(Rendered images with source text)
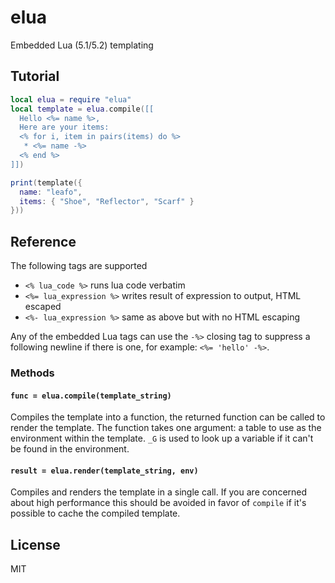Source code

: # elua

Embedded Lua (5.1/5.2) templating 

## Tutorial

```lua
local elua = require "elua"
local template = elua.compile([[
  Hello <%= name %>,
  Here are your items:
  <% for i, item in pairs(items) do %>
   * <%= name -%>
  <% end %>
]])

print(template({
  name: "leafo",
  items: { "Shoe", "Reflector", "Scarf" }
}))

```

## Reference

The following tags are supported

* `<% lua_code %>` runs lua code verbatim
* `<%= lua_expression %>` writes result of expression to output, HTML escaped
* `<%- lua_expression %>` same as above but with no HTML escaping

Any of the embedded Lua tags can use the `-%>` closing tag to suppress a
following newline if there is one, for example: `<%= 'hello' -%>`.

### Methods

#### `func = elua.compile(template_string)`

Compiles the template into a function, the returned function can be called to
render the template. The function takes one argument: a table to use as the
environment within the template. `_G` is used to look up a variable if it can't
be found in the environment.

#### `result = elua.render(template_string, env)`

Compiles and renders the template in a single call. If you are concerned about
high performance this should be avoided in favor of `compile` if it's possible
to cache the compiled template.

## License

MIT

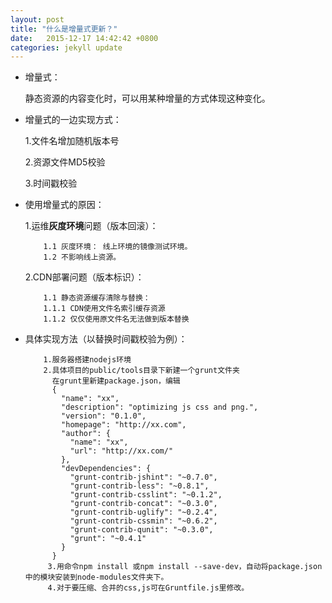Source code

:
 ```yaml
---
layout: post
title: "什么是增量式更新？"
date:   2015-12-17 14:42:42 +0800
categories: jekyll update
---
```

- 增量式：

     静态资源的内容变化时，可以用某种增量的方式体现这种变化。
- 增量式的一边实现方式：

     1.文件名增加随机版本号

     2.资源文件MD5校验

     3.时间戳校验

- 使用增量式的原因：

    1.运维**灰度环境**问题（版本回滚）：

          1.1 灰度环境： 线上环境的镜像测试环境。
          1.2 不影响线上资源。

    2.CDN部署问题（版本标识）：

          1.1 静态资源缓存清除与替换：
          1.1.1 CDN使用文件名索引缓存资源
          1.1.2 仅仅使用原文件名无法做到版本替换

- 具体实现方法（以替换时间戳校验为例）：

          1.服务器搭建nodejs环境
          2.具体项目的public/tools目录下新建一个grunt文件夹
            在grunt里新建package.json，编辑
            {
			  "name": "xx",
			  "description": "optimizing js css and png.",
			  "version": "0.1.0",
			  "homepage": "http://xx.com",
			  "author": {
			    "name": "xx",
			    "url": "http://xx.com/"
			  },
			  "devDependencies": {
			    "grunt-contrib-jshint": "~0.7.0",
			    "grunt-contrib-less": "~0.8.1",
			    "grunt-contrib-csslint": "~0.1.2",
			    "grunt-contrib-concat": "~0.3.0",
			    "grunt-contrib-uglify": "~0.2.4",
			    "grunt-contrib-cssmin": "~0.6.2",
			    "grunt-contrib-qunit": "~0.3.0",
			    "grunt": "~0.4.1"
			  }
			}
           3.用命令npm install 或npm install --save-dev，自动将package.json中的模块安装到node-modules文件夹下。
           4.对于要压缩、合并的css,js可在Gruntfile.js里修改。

==

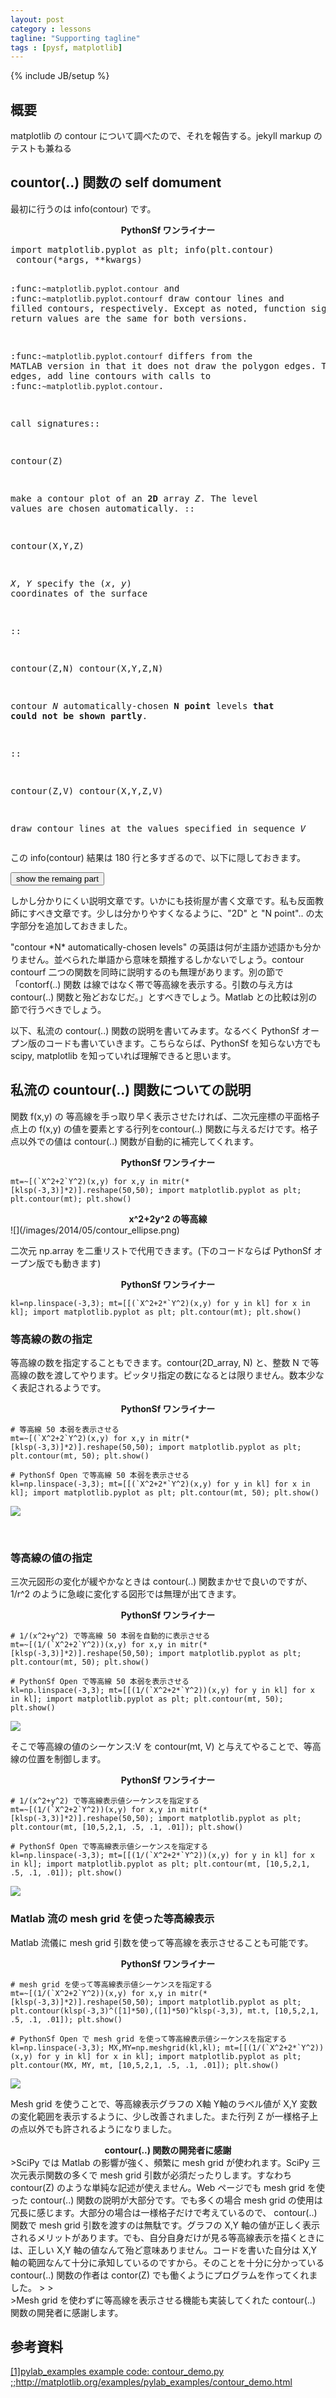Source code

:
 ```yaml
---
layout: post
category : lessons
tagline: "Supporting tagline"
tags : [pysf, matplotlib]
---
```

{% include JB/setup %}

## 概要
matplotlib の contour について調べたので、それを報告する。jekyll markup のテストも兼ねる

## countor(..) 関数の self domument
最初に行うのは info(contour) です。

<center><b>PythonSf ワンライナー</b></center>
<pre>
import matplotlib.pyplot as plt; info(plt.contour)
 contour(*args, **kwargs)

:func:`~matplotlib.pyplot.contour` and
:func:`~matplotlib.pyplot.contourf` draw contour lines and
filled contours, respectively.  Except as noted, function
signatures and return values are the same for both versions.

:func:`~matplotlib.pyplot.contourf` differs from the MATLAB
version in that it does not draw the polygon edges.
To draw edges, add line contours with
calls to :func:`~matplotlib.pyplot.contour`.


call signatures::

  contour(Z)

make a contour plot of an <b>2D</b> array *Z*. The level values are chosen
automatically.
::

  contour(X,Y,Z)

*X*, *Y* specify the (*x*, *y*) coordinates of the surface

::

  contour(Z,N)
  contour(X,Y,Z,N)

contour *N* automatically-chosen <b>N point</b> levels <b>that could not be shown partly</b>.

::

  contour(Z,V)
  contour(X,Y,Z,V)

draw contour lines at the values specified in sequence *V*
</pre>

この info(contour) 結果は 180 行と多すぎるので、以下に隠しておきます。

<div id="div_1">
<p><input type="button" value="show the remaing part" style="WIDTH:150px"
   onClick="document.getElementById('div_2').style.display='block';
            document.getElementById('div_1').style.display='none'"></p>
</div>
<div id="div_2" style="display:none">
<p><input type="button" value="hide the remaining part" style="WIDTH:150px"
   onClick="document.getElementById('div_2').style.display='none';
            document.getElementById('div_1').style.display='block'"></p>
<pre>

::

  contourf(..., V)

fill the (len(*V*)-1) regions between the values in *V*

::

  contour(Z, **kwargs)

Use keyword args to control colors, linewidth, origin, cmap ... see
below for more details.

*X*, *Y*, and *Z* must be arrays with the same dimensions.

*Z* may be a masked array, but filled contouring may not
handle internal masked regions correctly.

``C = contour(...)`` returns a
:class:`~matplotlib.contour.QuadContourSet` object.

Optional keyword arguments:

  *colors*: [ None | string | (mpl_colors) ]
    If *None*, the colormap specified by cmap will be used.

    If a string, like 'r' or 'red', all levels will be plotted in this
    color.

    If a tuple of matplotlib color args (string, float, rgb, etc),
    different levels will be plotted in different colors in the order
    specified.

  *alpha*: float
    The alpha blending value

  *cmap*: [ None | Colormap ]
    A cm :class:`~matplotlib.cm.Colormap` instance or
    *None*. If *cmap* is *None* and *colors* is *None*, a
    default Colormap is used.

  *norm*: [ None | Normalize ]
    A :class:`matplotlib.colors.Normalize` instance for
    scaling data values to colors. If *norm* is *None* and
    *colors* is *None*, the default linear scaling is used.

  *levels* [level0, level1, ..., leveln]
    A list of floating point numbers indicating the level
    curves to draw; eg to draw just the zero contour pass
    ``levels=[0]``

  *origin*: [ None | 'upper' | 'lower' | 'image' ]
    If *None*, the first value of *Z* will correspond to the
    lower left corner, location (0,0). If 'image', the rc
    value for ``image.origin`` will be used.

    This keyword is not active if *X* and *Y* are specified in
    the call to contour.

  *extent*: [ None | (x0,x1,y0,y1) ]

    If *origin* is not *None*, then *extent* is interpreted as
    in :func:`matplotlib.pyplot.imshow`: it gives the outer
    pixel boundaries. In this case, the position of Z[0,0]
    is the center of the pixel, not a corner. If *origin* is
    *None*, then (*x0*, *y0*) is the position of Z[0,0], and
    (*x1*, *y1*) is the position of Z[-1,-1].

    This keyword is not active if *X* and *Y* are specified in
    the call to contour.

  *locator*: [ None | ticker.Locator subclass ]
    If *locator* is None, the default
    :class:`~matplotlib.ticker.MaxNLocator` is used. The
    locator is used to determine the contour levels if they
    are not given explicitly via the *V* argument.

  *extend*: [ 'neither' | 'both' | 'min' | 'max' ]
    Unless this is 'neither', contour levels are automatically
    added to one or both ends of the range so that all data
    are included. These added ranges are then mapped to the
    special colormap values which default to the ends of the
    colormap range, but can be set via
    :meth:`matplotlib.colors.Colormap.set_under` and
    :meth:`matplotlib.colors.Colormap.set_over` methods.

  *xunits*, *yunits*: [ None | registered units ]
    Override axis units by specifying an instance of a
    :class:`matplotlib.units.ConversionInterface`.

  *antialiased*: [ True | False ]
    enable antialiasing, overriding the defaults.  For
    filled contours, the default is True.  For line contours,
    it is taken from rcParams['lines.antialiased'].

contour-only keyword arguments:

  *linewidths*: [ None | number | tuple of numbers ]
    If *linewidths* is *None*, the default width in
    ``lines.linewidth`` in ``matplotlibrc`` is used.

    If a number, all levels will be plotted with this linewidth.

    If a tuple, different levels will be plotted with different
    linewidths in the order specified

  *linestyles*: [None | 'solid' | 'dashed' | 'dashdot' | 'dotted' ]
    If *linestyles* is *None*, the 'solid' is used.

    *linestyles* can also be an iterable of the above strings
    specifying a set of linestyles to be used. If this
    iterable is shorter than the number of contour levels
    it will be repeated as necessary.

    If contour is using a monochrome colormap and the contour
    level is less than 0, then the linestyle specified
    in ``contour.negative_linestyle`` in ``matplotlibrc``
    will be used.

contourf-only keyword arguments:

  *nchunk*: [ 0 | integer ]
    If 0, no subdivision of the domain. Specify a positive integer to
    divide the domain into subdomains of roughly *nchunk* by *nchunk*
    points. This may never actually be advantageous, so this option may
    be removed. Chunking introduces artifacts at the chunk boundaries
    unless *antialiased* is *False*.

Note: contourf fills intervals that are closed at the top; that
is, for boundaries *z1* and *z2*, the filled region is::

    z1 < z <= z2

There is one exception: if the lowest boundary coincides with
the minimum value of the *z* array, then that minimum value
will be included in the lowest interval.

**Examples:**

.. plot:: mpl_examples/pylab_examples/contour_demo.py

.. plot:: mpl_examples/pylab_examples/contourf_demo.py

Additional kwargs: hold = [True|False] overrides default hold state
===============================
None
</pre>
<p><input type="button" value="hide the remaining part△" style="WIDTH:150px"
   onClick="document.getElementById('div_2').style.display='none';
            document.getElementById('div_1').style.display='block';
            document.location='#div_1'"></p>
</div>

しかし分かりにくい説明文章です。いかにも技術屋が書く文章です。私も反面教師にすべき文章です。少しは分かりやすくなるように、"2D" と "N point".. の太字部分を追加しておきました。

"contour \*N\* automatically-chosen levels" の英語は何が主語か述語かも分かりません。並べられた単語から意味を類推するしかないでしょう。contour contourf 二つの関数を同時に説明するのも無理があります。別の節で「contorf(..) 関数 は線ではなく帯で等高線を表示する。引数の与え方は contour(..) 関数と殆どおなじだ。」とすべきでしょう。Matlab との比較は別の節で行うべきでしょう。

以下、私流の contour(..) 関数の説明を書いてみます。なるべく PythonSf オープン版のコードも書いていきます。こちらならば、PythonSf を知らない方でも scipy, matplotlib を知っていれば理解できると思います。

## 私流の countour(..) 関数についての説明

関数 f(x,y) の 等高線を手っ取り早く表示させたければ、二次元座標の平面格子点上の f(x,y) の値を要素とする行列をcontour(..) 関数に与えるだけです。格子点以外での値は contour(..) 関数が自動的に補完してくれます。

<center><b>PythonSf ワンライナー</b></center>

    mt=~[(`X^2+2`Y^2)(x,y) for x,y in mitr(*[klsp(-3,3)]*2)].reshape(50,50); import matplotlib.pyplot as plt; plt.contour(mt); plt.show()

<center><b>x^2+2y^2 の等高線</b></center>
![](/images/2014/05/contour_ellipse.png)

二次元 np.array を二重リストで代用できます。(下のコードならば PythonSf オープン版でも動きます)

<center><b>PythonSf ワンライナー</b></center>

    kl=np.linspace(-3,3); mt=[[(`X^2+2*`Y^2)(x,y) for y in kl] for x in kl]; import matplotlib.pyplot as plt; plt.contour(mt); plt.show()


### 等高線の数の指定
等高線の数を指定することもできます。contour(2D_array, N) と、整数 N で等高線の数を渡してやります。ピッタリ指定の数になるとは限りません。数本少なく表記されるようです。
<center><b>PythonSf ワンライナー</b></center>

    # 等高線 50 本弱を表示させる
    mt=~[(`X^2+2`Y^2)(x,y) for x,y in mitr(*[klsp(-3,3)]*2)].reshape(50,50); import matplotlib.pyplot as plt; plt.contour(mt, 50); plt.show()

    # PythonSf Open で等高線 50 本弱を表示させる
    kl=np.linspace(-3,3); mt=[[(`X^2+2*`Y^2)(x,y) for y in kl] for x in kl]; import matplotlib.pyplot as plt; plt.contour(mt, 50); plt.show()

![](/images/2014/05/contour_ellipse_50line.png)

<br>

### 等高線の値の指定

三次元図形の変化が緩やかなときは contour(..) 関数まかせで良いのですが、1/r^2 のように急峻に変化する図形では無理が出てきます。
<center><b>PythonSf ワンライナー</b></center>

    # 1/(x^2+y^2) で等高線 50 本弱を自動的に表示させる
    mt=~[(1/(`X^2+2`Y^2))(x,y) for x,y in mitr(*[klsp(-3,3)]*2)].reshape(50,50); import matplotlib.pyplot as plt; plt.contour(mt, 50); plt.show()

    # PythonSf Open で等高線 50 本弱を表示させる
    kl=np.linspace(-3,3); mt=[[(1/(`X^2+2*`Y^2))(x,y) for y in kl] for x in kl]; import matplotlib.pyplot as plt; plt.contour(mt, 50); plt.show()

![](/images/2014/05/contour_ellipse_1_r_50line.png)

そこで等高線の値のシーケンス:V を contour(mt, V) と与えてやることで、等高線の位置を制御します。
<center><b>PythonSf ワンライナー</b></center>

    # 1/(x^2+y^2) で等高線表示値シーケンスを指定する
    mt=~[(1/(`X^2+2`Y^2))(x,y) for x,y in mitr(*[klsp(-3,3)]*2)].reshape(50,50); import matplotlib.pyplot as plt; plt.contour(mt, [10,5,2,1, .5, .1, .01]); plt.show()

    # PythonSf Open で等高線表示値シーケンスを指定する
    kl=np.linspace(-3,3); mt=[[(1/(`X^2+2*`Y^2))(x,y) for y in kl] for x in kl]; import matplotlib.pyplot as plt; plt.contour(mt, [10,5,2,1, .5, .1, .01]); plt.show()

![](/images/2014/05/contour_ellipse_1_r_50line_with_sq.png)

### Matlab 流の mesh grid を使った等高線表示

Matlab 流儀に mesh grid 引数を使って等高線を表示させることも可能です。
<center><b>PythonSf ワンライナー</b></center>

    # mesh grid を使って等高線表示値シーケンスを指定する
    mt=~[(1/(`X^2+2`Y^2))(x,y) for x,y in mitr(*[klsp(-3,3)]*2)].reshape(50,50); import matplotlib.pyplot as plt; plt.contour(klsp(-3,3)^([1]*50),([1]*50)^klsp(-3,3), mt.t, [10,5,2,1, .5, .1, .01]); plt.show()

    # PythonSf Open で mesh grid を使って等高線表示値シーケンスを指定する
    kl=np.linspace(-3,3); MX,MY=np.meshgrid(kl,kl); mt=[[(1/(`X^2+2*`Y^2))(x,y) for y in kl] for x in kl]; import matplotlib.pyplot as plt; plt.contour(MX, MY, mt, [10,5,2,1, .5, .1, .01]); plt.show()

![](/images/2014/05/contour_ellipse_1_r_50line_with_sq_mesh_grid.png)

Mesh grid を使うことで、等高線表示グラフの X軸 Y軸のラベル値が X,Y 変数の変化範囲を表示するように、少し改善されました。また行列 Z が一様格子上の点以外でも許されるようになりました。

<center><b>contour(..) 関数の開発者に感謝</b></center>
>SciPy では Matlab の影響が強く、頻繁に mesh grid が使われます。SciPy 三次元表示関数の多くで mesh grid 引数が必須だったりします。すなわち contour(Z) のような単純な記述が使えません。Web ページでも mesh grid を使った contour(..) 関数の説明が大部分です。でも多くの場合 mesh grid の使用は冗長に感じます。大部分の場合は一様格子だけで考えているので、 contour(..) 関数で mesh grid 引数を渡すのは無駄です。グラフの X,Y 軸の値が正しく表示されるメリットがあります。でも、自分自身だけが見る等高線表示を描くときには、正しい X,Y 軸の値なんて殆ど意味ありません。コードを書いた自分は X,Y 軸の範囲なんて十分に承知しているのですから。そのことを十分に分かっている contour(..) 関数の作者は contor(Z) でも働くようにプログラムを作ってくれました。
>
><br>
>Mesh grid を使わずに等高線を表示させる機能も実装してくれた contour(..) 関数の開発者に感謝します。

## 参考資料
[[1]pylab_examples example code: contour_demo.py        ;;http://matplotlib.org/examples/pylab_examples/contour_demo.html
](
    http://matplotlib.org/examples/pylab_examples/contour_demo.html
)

* YOUR ASSIGNMENT: Copy out every line of the records that the string "integer" appears in.

* WORKED SOLUTION:
  *nchunk*: [ 0 | integer ]
    If 0, no subdivision of the domain. Specify a positive integer to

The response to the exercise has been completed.